Communication breeds success, says IBM executive Sharon Nunes on Bloomberg Businessweek, and managers should not fear transparency when dealing with supervisors, superiors or clients.
Nunes says: "Figuring out how to build consensus about projects large or small is becoming one of the great head scratchers of our age. Our society is more informed than ever because of the Internet and the unending ways – Google, the iPhone, blogs – we can immediately tap into data.
"More information, though, often leads to more complexity, opinions, debates, and yes, squabbles."
This means leaders can no longer manage in the old ways, says the author. She insists: "We can't keep information to ourselves or work behind closed doors or listen to just a small cohort of advisers."
Nunes insists that for a project to succeed, it is essential to "communicate, communicate and communicate again".
In fact, over-communication is the order of the day. Development must be transparent and flexibility should be an "automatic instinct".
However, as Nunes points out, it's one thing to know we need to take a different approach and another thing to actually do it. She shares some lessons she has learned to help managers put projects on the path to success.
1) Start with a small pilot. Nunes says: "Whether you're a government agency or a start-up, get input and buy-in from the very beginning.
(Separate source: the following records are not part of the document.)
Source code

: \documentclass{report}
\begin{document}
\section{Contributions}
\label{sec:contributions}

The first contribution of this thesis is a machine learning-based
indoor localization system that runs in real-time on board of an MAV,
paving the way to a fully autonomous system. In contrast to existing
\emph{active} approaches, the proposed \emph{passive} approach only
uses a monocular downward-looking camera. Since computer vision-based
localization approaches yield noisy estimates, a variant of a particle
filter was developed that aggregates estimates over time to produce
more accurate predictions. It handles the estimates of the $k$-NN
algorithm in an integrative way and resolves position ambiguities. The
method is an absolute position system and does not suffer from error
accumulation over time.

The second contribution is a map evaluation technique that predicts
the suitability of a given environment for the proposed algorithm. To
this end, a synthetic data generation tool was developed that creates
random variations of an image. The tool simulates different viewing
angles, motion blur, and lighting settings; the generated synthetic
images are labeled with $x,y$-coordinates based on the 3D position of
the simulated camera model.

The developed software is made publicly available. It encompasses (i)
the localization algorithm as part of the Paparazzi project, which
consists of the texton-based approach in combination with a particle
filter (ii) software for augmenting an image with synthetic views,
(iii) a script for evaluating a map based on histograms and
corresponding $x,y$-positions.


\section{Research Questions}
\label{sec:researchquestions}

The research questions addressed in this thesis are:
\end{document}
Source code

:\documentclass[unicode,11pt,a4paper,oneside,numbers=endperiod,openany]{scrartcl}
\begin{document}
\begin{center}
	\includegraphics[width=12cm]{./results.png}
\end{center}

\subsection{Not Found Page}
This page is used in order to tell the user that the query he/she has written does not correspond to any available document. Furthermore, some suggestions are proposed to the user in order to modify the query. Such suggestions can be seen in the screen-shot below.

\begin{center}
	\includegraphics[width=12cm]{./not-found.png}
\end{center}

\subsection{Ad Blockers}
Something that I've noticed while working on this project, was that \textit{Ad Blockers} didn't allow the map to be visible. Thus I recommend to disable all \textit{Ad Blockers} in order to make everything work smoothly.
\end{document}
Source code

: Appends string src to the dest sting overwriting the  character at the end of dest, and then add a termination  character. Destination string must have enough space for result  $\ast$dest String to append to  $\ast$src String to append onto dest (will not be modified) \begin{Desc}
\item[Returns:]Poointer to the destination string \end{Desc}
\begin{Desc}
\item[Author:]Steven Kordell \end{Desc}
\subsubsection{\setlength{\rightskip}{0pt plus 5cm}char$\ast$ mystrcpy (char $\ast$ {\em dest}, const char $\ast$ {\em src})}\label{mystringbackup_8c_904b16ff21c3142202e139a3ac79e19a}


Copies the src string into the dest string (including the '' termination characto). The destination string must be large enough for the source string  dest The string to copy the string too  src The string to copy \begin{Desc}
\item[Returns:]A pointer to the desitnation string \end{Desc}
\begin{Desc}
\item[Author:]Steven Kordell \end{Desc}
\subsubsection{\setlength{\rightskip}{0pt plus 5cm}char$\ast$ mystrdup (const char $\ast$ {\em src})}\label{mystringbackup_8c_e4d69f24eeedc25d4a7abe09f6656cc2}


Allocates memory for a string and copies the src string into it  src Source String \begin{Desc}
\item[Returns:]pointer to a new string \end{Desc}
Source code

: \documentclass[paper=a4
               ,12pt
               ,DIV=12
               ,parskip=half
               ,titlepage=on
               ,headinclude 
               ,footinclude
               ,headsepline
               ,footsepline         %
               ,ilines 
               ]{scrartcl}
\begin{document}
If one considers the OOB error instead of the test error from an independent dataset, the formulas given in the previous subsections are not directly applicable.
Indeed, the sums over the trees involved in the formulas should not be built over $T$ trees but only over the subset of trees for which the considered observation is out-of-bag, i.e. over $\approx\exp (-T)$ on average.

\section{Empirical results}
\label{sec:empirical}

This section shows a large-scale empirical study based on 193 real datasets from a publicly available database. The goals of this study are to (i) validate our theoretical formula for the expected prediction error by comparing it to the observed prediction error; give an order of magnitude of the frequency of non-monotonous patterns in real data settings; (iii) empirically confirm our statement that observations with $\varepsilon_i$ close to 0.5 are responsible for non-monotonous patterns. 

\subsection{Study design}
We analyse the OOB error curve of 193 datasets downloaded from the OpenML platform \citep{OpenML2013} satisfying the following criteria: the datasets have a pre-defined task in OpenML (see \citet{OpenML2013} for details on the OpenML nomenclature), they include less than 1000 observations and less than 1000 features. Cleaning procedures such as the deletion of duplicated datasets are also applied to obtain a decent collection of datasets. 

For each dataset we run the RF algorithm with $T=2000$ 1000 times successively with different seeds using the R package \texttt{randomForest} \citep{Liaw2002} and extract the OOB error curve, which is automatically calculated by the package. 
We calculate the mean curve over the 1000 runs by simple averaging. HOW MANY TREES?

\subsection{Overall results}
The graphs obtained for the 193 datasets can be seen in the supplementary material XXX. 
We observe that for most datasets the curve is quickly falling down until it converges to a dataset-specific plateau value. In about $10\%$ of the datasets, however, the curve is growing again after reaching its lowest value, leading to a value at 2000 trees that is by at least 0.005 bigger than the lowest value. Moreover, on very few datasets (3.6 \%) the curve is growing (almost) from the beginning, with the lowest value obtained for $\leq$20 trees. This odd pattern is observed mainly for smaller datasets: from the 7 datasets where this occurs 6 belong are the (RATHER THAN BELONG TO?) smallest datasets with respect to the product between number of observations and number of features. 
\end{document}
A focused pilot gives you the chance to engage people as representatives for the larger population.
She adds: "Make sure these folks are participants, not recipients. You're in this together. You'll sink or swim depending on what they think. Encourage them to share their insights and act on their suggestions."
2) Be loud and clear about goals. Make sure you articulate the impact you expect from the work you're doing. If you need to change course, explain how and why. Don't be afraid to own up to mistakes or talk about successes.
3) Engage discussion. Feedback from your team as well as your client is important. You need to establish a conversation and work through the issues, making improvements. You should both sell your idea and be prepared to adapt it to achieve success. Also, make sure you get input before you do something, not just after you've done it.
4) Communicate with your superiors. If your project is to succeed, you need your bosses to understand what it will accomplish and the return it will offer to ensure they back your work. Nunes says: "Because we're now gathering a lot more input from others, it's also more important than ever to keep our bosses in the loop."